How many lines of these entries hold the string "Status"? Answer with the number alone.

*** Opening of Data under study ***

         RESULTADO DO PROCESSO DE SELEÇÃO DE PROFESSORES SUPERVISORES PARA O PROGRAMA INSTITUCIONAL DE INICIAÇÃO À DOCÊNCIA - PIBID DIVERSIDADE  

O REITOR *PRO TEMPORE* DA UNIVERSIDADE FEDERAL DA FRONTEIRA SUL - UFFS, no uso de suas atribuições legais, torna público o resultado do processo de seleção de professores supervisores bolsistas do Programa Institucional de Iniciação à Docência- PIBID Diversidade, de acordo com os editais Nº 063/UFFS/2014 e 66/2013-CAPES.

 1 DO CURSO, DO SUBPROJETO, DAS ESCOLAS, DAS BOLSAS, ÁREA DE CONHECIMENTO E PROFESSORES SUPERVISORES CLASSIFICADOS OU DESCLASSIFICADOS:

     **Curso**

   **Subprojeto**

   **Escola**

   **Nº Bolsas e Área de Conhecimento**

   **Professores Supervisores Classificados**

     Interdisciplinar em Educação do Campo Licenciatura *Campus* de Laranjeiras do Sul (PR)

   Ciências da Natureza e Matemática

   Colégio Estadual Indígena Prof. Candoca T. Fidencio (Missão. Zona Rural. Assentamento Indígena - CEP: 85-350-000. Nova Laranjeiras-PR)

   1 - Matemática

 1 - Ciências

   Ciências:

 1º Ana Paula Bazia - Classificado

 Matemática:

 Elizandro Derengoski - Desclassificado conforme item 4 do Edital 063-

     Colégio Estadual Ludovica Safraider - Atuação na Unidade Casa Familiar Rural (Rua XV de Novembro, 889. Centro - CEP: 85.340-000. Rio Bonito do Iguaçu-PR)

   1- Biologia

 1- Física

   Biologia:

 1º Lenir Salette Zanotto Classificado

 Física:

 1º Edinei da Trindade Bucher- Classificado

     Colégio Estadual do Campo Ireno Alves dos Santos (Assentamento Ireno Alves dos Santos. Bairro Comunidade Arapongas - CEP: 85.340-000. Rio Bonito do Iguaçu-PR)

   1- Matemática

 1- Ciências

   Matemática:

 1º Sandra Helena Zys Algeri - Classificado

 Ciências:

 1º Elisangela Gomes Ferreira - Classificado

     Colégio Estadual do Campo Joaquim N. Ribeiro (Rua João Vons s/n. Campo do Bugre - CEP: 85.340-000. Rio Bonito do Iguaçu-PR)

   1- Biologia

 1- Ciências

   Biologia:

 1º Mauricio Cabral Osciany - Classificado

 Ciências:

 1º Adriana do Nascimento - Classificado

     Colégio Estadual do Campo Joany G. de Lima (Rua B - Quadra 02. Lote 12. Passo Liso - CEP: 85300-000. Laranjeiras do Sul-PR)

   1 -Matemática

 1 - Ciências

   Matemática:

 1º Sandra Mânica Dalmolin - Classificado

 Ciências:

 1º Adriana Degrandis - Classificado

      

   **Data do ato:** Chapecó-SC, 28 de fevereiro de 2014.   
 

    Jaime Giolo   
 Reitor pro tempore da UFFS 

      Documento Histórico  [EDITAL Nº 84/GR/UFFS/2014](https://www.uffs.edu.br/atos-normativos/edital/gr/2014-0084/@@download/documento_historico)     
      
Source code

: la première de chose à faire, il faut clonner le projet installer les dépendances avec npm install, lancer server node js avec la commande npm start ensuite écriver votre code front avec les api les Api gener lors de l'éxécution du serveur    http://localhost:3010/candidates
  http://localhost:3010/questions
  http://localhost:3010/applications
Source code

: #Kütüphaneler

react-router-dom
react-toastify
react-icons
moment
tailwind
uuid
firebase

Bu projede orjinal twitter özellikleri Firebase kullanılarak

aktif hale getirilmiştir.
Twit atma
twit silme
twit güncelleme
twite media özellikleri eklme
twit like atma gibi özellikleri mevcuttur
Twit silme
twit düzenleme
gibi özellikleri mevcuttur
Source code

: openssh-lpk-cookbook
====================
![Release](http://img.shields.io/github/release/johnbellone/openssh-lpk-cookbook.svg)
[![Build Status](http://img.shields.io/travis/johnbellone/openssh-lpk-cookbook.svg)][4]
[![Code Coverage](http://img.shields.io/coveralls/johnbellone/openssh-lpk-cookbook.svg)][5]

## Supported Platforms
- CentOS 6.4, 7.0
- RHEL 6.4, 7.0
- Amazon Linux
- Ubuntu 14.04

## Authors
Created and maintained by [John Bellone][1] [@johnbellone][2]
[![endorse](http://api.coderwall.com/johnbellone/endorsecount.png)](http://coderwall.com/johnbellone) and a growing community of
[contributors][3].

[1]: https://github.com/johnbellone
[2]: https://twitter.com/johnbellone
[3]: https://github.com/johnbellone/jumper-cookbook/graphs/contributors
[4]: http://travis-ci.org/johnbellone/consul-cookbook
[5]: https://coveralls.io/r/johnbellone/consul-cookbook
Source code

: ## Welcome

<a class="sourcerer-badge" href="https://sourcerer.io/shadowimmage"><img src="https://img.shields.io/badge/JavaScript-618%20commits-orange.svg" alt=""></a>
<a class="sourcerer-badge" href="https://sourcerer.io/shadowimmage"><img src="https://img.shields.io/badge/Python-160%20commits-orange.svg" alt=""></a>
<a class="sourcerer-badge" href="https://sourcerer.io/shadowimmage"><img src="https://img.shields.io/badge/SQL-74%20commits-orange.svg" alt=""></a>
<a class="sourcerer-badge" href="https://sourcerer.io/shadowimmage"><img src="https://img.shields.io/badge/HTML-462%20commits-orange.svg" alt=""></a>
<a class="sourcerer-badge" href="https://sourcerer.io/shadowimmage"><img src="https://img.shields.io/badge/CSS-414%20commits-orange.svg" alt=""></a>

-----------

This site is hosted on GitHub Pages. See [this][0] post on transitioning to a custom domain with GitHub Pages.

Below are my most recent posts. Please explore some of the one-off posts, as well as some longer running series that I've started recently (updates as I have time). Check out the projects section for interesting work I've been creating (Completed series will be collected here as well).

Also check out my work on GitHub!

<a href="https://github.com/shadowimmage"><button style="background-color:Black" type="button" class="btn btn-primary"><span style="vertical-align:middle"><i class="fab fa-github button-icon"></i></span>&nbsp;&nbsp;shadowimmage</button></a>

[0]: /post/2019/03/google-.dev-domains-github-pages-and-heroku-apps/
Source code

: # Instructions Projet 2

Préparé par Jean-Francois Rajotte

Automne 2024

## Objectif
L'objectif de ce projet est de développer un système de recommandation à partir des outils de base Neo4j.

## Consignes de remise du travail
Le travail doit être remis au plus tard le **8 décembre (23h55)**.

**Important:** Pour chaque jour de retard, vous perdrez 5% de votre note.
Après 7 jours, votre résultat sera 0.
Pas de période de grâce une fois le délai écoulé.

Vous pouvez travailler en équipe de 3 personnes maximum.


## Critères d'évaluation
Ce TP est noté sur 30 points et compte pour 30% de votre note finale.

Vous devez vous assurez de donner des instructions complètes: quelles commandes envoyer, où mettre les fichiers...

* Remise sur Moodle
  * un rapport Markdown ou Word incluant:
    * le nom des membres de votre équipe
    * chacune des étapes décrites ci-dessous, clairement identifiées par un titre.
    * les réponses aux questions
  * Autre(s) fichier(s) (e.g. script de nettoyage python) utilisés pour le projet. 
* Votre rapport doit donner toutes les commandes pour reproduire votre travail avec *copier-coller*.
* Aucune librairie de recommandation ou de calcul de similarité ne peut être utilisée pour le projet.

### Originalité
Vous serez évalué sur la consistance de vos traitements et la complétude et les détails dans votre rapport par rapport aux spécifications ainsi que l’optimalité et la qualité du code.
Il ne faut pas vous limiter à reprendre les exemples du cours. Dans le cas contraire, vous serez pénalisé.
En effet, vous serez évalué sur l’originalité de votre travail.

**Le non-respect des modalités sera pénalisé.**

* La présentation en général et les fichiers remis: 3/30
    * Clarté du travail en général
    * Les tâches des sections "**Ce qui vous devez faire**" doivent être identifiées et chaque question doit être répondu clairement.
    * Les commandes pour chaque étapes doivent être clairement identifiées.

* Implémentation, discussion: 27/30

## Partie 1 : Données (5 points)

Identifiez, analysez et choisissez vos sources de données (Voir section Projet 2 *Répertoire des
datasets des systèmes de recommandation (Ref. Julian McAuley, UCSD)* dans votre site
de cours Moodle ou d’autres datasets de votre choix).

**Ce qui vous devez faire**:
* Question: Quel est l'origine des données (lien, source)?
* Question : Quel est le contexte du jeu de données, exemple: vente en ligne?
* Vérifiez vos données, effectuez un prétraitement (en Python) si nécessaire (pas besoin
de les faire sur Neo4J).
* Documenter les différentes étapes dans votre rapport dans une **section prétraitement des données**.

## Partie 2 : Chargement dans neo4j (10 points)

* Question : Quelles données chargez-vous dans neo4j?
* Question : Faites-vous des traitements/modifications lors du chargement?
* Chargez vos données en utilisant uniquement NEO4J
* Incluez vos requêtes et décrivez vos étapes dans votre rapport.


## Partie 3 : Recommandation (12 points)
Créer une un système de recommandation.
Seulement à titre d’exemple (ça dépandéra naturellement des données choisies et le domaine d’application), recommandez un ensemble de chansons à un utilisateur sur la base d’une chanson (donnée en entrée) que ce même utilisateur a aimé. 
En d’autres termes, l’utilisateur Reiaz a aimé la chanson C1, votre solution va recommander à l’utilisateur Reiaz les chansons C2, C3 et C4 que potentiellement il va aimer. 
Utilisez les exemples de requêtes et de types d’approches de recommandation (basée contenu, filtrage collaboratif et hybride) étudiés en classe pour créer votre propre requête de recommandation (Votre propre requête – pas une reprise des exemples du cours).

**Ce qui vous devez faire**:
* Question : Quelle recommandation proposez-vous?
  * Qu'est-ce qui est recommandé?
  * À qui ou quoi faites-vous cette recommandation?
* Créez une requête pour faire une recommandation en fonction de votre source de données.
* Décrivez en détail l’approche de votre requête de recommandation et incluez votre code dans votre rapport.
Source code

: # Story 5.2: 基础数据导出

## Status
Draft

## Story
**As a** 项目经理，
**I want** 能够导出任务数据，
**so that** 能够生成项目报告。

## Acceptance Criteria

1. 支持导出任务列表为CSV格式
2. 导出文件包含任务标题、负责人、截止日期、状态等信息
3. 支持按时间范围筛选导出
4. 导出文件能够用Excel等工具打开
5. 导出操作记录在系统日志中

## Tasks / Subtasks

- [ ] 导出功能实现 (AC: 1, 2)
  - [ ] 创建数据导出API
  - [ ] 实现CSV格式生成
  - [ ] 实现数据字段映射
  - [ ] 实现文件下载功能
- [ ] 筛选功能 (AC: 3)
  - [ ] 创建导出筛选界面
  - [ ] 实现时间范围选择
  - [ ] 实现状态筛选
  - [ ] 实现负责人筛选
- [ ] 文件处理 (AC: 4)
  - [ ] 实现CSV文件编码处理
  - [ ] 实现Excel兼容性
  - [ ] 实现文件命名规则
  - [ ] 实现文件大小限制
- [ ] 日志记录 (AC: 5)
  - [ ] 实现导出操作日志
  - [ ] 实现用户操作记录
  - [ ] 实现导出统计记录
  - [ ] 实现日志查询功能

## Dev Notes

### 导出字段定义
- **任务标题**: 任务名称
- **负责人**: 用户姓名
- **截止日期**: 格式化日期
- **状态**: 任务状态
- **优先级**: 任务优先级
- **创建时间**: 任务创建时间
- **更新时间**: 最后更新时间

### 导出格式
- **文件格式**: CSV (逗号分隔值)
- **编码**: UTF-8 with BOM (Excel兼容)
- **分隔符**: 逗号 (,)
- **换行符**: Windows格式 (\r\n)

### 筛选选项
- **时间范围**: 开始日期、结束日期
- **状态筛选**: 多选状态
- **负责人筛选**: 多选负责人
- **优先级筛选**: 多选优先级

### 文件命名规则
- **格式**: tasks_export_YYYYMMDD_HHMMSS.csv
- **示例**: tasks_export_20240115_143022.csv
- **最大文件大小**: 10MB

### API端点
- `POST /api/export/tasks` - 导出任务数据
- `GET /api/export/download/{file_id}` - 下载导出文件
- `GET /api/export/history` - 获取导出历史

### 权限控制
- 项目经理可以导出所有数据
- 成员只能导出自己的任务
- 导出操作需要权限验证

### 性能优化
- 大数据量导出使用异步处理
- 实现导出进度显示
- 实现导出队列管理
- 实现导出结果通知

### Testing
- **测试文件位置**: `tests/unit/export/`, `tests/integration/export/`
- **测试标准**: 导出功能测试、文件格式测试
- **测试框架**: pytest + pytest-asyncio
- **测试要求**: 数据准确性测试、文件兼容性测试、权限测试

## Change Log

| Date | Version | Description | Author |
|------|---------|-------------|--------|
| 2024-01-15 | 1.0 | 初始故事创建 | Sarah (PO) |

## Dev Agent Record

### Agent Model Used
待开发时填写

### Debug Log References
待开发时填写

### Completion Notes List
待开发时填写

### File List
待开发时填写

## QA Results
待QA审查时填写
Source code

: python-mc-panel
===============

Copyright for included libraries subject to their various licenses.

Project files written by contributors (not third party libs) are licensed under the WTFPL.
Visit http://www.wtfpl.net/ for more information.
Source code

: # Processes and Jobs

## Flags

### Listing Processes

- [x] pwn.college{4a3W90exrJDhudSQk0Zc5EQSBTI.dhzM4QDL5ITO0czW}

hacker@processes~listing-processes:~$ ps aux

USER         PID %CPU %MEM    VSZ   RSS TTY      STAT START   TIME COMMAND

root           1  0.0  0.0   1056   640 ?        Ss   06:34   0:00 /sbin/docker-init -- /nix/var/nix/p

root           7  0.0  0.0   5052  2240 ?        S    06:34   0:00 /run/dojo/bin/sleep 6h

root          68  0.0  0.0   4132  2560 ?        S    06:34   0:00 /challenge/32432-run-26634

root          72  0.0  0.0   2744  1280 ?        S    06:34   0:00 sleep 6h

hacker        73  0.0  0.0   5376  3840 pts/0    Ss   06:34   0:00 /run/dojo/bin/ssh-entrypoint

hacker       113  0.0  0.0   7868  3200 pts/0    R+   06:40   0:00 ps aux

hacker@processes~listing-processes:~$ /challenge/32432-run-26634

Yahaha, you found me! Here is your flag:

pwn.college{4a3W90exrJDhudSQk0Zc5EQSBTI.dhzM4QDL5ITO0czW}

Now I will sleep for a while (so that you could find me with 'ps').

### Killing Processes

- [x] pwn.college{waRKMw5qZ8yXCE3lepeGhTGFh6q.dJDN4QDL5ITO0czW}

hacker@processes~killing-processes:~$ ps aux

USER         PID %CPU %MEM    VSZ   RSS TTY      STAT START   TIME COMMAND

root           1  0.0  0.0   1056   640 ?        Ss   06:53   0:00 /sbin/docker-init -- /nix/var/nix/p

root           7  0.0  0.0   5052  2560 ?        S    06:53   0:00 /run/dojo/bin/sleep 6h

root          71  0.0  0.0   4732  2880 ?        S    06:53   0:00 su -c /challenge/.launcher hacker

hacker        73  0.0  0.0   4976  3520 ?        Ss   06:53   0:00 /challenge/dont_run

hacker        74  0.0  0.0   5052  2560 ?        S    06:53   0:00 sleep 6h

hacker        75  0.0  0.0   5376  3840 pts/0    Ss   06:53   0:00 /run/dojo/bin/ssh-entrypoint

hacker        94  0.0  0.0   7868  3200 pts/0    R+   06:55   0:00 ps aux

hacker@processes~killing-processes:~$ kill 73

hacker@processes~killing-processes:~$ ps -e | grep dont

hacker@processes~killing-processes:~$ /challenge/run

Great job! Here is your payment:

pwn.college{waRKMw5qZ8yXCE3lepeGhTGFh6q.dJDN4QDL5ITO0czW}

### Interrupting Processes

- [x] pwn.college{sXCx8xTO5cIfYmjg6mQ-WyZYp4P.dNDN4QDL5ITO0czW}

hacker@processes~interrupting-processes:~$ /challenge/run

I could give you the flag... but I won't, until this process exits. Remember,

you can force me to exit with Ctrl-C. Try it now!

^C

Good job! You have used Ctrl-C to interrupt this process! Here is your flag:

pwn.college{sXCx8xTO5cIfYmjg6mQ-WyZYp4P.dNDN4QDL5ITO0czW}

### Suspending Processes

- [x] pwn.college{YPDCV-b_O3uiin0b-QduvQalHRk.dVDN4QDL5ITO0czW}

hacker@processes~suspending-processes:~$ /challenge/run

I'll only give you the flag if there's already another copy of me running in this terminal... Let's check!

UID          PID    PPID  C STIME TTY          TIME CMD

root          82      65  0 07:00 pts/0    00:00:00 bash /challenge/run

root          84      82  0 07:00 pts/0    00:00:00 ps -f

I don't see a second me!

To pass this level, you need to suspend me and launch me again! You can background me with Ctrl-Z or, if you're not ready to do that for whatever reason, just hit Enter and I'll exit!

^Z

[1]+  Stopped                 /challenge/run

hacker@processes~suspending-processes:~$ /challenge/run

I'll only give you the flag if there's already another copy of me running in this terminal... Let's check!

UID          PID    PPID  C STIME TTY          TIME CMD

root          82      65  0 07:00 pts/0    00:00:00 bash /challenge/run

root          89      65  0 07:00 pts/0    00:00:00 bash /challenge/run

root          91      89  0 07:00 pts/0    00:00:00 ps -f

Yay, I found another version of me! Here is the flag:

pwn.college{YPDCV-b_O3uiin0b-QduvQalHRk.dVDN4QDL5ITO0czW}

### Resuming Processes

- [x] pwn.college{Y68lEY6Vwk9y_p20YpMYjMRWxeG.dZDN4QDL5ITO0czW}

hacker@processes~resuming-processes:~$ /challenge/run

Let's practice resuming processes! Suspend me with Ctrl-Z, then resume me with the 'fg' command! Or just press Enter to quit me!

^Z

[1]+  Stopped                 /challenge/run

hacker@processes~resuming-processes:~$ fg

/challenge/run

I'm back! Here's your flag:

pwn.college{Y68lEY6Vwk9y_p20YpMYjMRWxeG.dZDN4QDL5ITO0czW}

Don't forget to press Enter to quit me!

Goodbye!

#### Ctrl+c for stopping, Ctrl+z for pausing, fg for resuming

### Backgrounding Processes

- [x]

*** Close of Data under study ***

*Answer box*
2